#### [Work item]
Each line below with the word "icons" needs to be copied.

#### [Available records]
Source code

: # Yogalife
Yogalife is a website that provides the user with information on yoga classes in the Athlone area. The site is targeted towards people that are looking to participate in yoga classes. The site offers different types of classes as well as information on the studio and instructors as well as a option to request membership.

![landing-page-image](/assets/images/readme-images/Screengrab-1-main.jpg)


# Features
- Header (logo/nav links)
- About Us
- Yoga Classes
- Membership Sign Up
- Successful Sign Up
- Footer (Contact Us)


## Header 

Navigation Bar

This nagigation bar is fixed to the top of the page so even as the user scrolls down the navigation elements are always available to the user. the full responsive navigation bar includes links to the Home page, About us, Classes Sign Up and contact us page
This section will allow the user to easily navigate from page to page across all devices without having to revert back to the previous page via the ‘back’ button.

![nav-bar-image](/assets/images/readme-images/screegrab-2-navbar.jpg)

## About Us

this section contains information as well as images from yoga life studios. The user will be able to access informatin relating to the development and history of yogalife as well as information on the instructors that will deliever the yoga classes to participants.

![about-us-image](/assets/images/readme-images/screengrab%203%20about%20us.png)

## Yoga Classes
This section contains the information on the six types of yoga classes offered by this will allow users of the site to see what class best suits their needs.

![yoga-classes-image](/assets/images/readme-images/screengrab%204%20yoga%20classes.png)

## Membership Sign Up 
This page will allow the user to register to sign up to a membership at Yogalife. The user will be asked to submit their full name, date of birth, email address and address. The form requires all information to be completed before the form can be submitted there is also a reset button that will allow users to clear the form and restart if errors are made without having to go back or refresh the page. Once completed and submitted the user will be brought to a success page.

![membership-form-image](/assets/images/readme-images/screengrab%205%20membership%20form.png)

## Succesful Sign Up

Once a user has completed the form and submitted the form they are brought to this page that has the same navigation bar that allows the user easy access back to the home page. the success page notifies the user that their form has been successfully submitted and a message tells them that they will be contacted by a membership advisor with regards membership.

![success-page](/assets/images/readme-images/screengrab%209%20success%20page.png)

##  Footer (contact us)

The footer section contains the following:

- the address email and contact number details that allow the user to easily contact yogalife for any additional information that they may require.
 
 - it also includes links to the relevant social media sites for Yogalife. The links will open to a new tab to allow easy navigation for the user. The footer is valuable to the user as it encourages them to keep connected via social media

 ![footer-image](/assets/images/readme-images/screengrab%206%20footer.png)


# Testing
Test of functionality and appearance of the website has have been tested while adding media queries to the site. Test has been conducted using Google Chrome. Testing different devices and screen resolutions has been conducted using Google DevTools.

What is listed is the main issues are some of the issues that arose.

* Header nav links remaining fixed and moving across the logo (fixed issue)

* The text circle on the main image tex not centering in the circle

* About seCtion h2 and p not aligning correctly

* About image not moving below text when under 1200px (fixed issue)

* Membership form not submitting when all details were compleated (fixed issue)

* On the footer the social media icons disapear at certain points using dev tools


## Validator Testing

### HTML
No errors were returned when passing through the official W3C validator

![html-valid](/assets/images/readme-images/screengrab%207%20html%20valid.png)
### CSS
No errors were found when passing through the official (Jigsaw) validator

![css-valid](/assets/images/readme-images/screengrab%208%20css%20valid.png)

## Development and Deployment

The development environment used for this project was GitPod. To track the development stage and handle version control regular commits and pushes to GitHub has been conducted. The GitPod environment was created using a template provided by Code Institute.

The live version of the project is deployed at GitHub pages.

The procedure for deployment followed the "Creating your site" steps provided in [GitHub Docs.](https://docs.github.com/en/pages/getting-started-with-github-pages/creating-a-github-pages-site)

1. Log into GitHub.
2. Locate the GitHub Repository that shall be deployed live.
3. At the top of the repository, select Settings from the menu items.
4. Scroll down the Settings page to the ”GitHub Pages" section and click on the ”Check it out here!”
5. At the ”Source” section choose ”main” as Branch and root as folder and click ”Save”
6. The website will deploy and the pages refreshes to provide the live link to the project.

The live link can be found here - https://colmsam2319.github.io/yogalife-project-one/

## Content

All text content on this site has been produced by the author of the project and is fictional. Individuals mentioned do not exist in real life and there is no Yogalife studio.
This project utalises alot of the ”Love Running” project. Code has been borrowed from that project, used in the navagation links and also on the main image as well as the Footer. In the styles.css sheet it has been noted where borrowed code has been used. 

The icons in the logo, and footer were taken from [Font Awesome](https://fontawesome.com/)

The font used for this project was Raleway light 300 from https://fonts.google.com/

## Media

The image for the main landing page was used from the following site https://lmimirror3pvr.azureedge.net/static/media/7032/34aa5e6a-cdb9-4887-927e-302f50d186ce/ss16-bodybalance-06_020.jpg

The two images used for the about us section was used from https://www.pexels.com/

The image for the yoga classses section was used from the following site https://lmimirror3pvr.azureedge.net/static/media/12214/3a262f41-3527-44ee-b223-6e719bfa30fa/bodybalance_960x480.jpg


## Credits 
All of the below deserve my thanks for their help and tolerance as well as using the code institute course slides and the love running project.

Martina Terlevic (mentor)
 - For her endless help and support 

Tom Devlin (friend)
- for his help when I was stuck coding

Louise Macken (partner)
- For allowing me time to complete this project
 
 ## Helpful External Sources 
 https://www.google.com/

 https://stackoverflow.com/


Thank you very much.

--

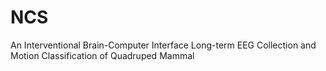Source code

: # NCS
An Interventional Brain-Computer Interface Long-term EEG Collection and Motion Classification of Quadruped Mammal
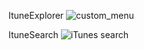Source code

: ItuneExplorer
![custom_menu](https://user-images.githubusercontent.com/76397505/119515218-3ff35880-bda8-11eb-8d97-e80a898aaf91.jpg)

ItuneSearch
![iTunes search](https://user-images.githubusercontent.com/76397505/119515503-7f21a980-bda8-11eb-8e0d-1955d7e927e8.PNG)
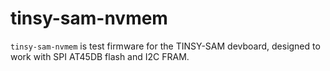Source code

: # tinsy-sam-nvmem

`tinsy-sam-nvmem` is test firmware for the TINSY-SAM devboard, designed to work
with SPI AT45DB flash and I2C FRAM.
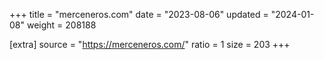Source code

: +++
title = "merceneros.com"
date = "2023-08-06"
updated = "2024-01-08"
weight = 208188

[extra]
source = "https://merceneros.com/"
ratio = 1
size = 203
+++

...

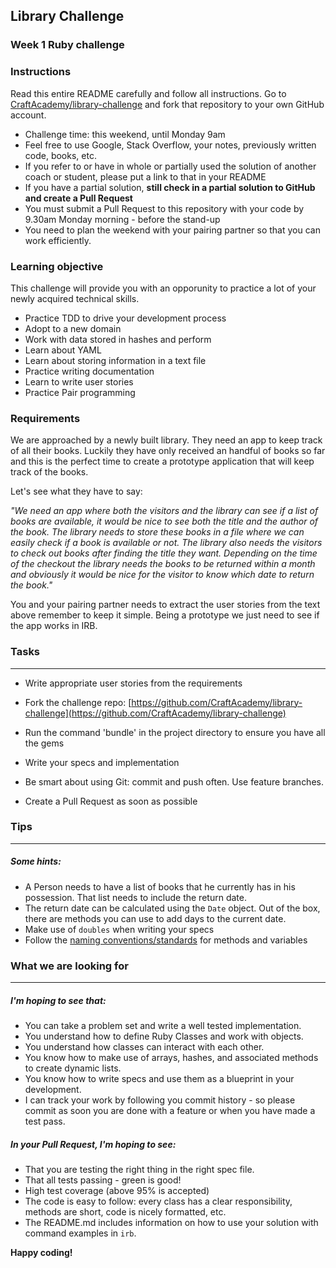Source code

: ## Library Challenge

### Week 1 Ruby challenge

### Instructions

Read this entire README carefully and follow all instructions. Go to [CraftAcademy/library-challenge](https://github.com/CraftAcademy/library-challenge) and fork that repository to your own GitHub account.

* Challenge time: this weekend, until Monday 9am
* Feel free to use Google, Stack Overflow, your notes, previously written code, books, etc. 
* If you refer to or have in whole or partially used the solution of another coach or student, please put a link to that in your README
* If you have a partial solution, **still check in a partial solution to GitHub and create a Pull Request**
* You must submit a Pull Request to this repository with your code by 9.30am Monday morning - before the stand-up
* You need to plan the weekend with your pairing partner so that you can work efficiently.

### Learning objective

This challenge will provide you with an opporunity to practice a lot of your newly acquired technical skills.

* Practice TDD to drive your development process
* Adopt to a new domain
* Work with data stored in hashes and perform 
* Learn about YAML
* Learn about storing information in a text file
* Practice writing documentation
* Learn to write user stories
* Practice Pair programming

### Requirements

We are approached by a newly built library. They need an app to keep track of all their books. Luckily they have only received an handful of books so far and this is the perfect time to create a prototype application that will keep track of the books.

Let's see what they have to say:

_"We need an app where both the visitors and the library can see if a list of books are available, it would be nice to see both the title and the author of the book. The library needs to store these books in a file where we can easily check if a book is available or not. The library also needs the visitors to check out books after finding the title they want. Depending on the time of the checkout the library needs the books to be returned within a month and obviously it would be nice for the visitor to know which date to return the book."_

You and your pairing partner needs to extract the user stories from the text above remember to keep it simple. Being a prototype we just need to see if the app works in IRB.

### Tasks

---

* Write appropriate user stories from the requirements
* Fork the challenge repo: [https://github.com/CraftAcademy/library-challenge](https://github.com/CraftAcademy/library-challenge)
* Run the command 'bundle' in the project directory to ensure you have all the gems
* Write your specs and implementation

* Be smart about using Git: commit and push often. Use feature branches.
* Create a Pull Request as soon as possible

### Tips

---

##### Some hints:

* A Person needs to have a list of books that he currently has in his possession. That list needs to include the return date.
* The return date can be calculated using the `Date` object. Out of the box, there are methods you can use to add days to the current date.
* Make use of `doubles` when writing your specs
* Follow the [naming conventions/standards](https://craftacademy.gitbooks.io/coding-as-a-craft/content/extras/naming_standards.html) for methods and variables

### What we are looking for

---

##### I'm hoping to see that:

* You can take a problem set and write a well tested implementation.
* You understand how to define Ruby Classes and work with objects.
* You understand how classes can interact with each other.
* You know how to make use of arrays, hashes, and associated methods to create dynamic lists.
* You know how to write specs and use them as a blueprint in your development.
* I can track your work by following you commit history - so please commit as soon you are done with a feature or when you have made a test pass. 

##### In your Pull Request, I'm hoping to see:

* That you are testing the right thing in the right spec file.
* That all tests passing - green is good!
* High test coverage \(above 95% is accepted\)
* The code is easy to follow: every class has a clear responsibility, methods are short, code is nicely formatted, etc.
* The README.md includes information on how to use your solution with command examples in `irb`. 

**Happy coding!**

#### [Response box]
* On the footer the social media icons disapear at certain points using dev tools
The icons in the logo, and footer were taken from [Font Awesome](https://fontawesome.com/)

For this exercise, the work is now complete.